The Daube Provencal (from Cook's Illustrated)was a high falutin' beef stew. I liked it--very rich with olives, wine and anchovies boosting up the flavor of the sauce.
But I don't think I'm that much of a beef stew kinda person. Nothing wrong with it, but Brian and I didn't gobble up the leftovers and, sadly, the kids wouldn't eat the stew at all.

A few days later, I made the Zingerman's Magic Brownies (recipe below). Lea found the recipe in a copy of Midwest Living, a magazine she decided to subscribe to shortly after moving here from California. (The magazine also included helpful information for transplants like the definition of Vernors). I don't think the rest of the magazine impressed her much, but we figure the entire year's subscription was worth it for this recipe.
These are awesome brownies. I've been making a pretty decent brownie recipe from one of the NY Times Minimalist columns, but these beauties are fudgier, deeper and darker. With 6.5 oz of unsweetened chocolate and 13 T of butter in the recipe, they damn well should be richer!

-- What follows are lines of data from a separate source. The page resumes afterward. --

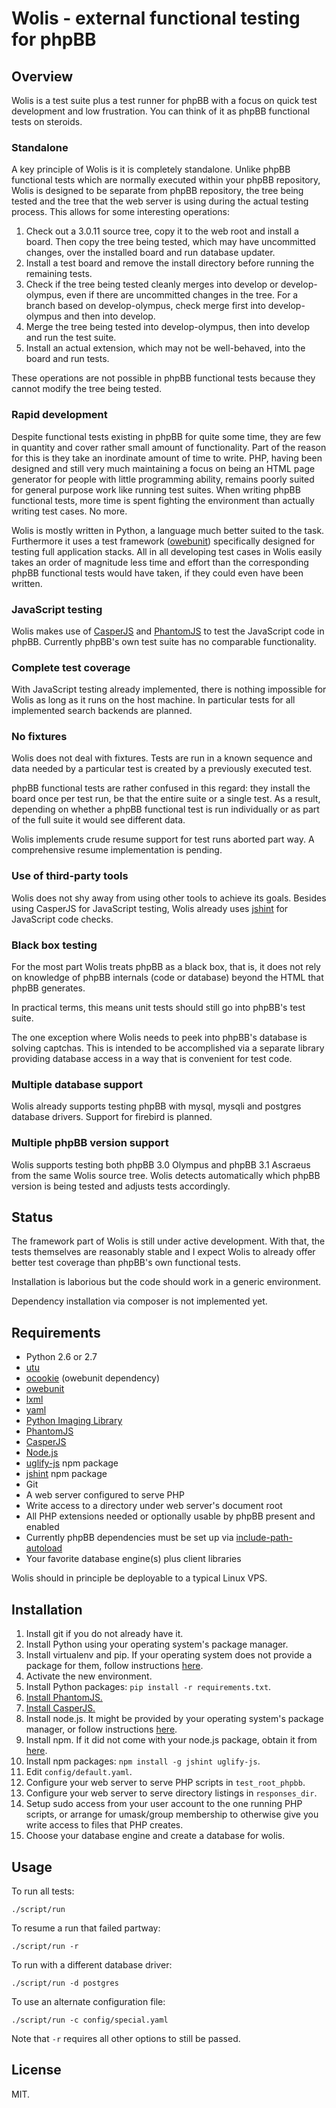 # Wolis - external functional testing for phpBB

## Overview

Wolis is a test suite plus a test runner for phpBB
with a focus on quick test development and low frustration.
You can think of it as phpBB functional tests on steroids.

### Standalone

A key principle of Wolis is it is completely standalone. Unlike phpBB
functional tests which are normally executed within your phpBB repository,
Wolis is designed to be separate from phpBB repository, the tree being tested
and the tree that the web server is using during the actual testing process.
This allows for some interesting operations:

1. Check out a 3.0.11 source tree, copy it to the web root and install a
board. Then copy the tree being tested, which may have uncommitted changes,
over the installed board and run database updater.
2. Install a test board and remove the install directory before running
the remaining tests.
3. Check if the tree being tested cleanly merges into develop or develop-olympus,
even if there are uncommitted changes in the tree. For a branch based on
develop-olympus, check merge first into develop-olympus and then into develop.
4. Merge the tree being tested into develop-olympus, then into develop and
run the test suite.
5. Install an actual extension, which may not be well-behaved, into the
board and run tests.

These operations are not possible in phpBB functional tests because
they cannot modify the tree being tested.

### Rapid development

Despite functional tests existing in phpBB for quite some time, they are
few in quantity and cover rather small amount of functionality. Part of the
reason for this is they take an inordinate amount of time to write.
PHP, having been designed and still very much maintaining a focus on
being an HTML page generator for people with little programming ability,
remains poorly suited for general purpose work like running test suites.
When writing phpBB functional tests, more time is spent fighting the
environment than actually writing test cases. No more.

Wolis is mostly written in Python, a language much better suited to the task.
Furthermore it uses a test framework ([owebunit](https://github.com/p/owebunit))
specifically designed for
testing full application stacks. All in all developing test cases in
Wolis easily takes an order of magnitude less time and effort than the
corresponding phpBB functional tests would have taken, if they could even
have been written.

### JavaScript testing

Wolis makes use of [CasperJS](http://casperjs.org/)
and [PhantomJS](http://phantomjs.org/) to test the JavaScript code in phpBB.
Currently phpBB's own test suite has no comparable functionality.

### Complete test coverage

With JavaScript testing already implemented, there is nothing impossible for
Wolis as long as it runs on the host machine. In particular tests for all
implemented search backends are planned.

### No fixtures

Wolis does not deal with fixtures. Tests are run in a known sequence
and data needed by a particular test is created by a previously executed test.

phpBB functional tests are rather confused in this regard: they install
the board once per test run, be that the entire suite or a single test.
As a result, depending on whether a phpBB functional test is run individually
or as part of the full suite it would see different data.

Wolis implements crude resume support for test runs aborted part way.
A comprehensive resume implementation is pending.

### Use of third-party tools

Wolis does not shy away from using other tools to achieve its goals. Besides
using CasperJS for JavaScript testing, Wolis already uses
[jshint](http://www.jshint.com/) for JavaScript code checks.

### Black box testing

For the most part Wolis treats phpBB as a black box, that is, it does not
rely on knowledge of phpBB internals (code or database) beyond the HTML
that phpBB generates.

In practical terms, this means unit tests should still go into phpBB's
test suite.

The one exception where Wolis needs to peek into phpBB's database is
solving captchas. This is intended to be accomplished via a separate
library providing database access in a way that is convenient for test code.

### Multiple database support

Wolis already supports testing phpBB with mysql, mysqli and postgres database
drivers. Support for firebird is planned.

### Multiple phpBB version support

Wolis supports testing both phpBB 3.0 Olympus and phpBB 3.1 Ascraeus from
the same Wolis source tree. Wolis detects automatically which phpBB version
is being tested and adjusts tests accordingly.

## Status

The framework part of Wolis is still under active development. With that,
the tests themselves are reasonably stable and I expect Wolis to already offer
better test coverage than phpBB's own functional tests.

Installation is laborious but the code should work in a generic environment.

Dependency installation via composer is not implemented yet.

## Requirements

- Python 2.6 or 2.7
- [utu](https://github.com/p/utu)
- [ocookie](https://github.com/p/ocookie) (owebunit dependency)
- [owebunit](https://github.com/p/owebunit)
- [lxml](http://lxml.de/)
- [yaml](http://pyyaml.org/)
- [Python Imaging Library](http://www.pythonware.com/products/pil/)
- [PhantomJS](http://phantomjs.org/)
- [CasperJS](http://casperjs.org/)
- [Node.js](http://nodejs.org/)
- [uglify-js](https://github.com/mishoo/UglifyJS) npm package
- [jshint](http://www.jshint.com/) npm package
- Git
- A web server configured to serve PHP
- Write access to a directory under web server's document root
- All PHP extensions needed or optionally usable by phpBB present and enabled
- Currently phpBB dependencies must be set up via
[include-path-autoload](https://github.com/p/phpbb3-include-path-autoload)
- Your favorite database engine(s) plus client libraries

Wolis should in principle be deployable to a typical Linux VPS.

## Installation

1. Install git if you do not already have it.
2. Install Python using your operating system's package manager.
3. Install virtualenv and pip. If your operating system does not provide
a package for them, follow instructions
[here](http://www.pip-installer.org/en/latest/installing.html).
4. Activate the new environment.
5. Install Python packages: `pip install -r requirements.txt`.
6. [Install PhantomJS.](http://phantomjs.org/download.html)
7. [Install CasperJS.](http://casperjs.org/installation.html)
8. Install node.js. It might be provided by your operating system's package
manager, or follow instructions [here](http://nodejs.org/download/).
9. Install npm. If it did not come with your node.js package, obtain it
from [here](https://github.com/isaacs/npm).
10. Install npm packages: `npm install -g jshint uglify-js`.
11. Edit `config/default.yaml`.
12. Configure your web server to serve PHP scripts in `test_root_phpbb`.
13. Configure your web server to serve directory listings in `responses_dir`.
14. Setup sudo access from your user account to the one running PHP scripts,
or arrange for umask/group membership to otherwise give you write access to
files that PHP creates.
15. Choose your database engine and create a database for wolis.

## Usage

To run all tests:

	./script/run

To resume a run that failed partway:

	./script/run -r

To run with a different database driver:

	./script/run -d postgres

To use an alternate configuration file:

	./script/run -c config/special.yaml

Note that `-r` requires all other options to still be passed.

## License

MIT.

The Mushroom Lasagne was fantastic (recipe below).
Question: How much lasagne (in a 9 x 13 inch pan) can two people eat at one sitting?
Answer: A whole lot.
Brian and I were in Happy Tummy land on Friday. There are three different types of mushrooms in this lasagne: roasted portobellos, minced button mushrooms and dried porcinis. One of the best features was the final touch--after the lasagne comes out of the oven you sprinkle on top a small amount of a mixture of lemon zest, raw garlic, parsley and basil. These fresh flavors balance the richness of the lasagne base and give it that final burst of bright flavor.

This stuff even re-heated well, which was surprising as it has a bechemel (not tomato) base which can often become greasy and separated when reheated.

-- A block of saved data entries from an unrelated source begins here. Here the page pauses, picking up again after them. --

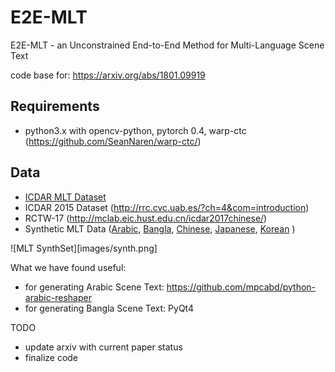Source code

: # E2E-MLT
 E2E-MLT - an Unconstrained End-to-End Method for Multi-Language Scene Text
 
code base for:  https://arxiv.org/abs/1801.09919

## Requirements
  - python3.x with opencv-python, pytorch 0.4, warp-ctc (https://github.com/SeanNaren/warp-ctc/)  
  
  
## Data 

 - [ICDAR MLT Dataset](http://rrc.cvc.uab.es/?ch=8&com=introduction)
 - ICDAR 2015 Dataset (http://rrc.cvc.uab.es/?ch=4&com=introduction)
 - RCTW-17 (http://mclab.eic.hust.edu.cn/icdar2017chinese/)
 - Synthetic MLT Data ([Arabic](http://ptak.felk.cvut.cz/public_datasets/SyntText/Arabic.zip), [Bangla](http://ptak.felk.cvut.cz/public_datasets/SyntText/Bangla.zip), [Chinese](http://ptak.felk.cvut.cz/public_datasets/SyntText/Chinese.zip), [Japanese](http://ptak.felk.cvut.cz/public_datasets/SyntText/Japanese.zip), [Korean](http://ptak.felk.cvut.cz/public_datasets/SyntText/Korean.zip)  )

![MLT SynthSet][images/synth.png]

What we have found useful:
 - for generating Arabic Scene Text: https://github.com/mpcabd/python-arabic-reshaper 
 - for generating Bangla Scene Text: PyQt4


TODO
 - update arxiv with current paper status
 - finalize code 

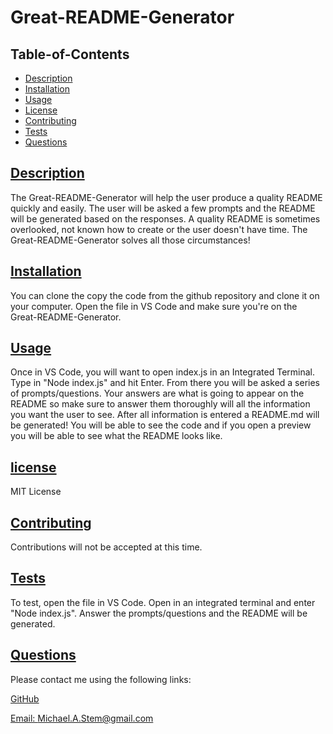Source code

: 
  # Great-README-Generator

  ## Table-of-Contents

  * [Description](#description)
  * [Installation](#installation)
  * [Usage](#usage)
  * [License](#license)
  * [Contributing](#contributing)
  * [Tests](#tests)
  * [Questions](#questions)
  
  ## [Description](#table-of-contents)
  The Great-README-Generator will help the user produce a quality README quickly and easily. The user will be asked a few prompts and the README will be generated based on the responses. A quality README is sometimes overlooked, not known how to create or the user doesn't have time. The Great-README-Generator solves all those circumstances!

  ## [Installation](#table-of-contents)
  You can clone the copy the code from the github repository and clone it on your computer. Open the file in VS Code and make sure you're on the Great-README-Generator.

  ## [Usage](#table-of-contents)
  Once in VS Code, you will want to open index.js in an Integrated Terminal. Type in "Node index.js" and hit Enter. From there you will be asked a series of prompts/questions. Your answers are what is going to appear on the README so make sure to answer them thoroughly will all the information you want the user to see. After all information is entered a README.md will be generated! You will be able to see the code and if you open a preview you will be able to see what the README looks like.
  
  ## [license](#table-of-contents)
  MIT License

  ## [Contributing](#table-of-contents)
  Contributions will not be accepted at this time.

  ## [Tests](#table-of-contents)
  To test, open the file in VS Code. Open in an integrated terminal and enter "Node index.js". Answer the prompts/questions and the README will be generated.

  ## [Questions](#table-of-contents)

  Please contact me using the following links:

  [GitHub](https://github.com/mikestem)

  [Email: Michael.A.Stem@gmail.com](mailto:Michael.A.Stem@gmail.com)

After my week of trying to be Lea (and me with only two regularly-rude kids to her three well-behaved ones) I'm a little tired; God only knows how she does it--sorcery? a build up of good karma from past lives?

We'll be having re-heated frozen Ikea meatballs with ligonberry sauce for dinner tonight.

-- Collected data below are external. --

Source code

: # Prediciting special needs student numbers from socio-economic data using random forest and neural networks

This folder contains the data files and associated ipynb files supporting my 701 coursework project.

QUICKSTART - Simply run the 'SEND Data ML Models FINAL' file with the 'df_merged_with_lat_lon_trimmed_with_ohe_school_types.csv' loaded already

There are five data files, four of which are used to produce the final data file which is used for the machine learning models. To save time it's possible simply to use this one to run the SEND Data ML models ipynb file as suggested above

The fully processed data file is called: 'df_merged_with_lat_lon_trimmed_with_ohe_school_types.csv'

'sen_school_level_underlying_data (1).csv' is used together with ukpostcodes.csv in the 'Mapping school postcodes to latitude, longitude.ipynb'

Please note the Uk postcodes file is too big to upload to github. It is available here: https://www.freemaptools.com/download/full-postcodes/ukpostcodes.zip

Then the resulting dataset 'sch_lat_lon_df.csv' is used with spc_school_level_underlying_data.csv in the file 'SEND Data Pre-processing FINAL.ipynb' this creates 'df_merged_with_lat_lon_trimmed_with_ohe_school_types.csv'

Zingerman's Magic Brownies
from Midwest Living

13 T butter
6.5 oz unsweetened chocolate
1.5 C cake or all purpose flour
3/4 t baking powder
1/2 t salt
4 eggs
2 C sugar
1.25 t vanilla
1 C coarse chopped walnuts, toasted

1. Grease a 13x9x2 inch baking pan. Preheat oven to 325.

2. In a heavy small saucepan, heat the butter and chocolate over low heat, stirring, till chocolate is melted and smooth; set aside to cool.

3. In a small bowl sift together flour, baking powder and salt.

4. In a large mixing bowl, beat eggs and sugar with an electric mixer on high speed for 5 minutes or till light yellow and fluffy, scraping side of the bowl occasionally.

5. Add cooled chocolate mixture and vanilla. Beat on low speed until combined. Add flour mixture; beat on low speed until combined, scraping sides of bowl. Stir in walnuts.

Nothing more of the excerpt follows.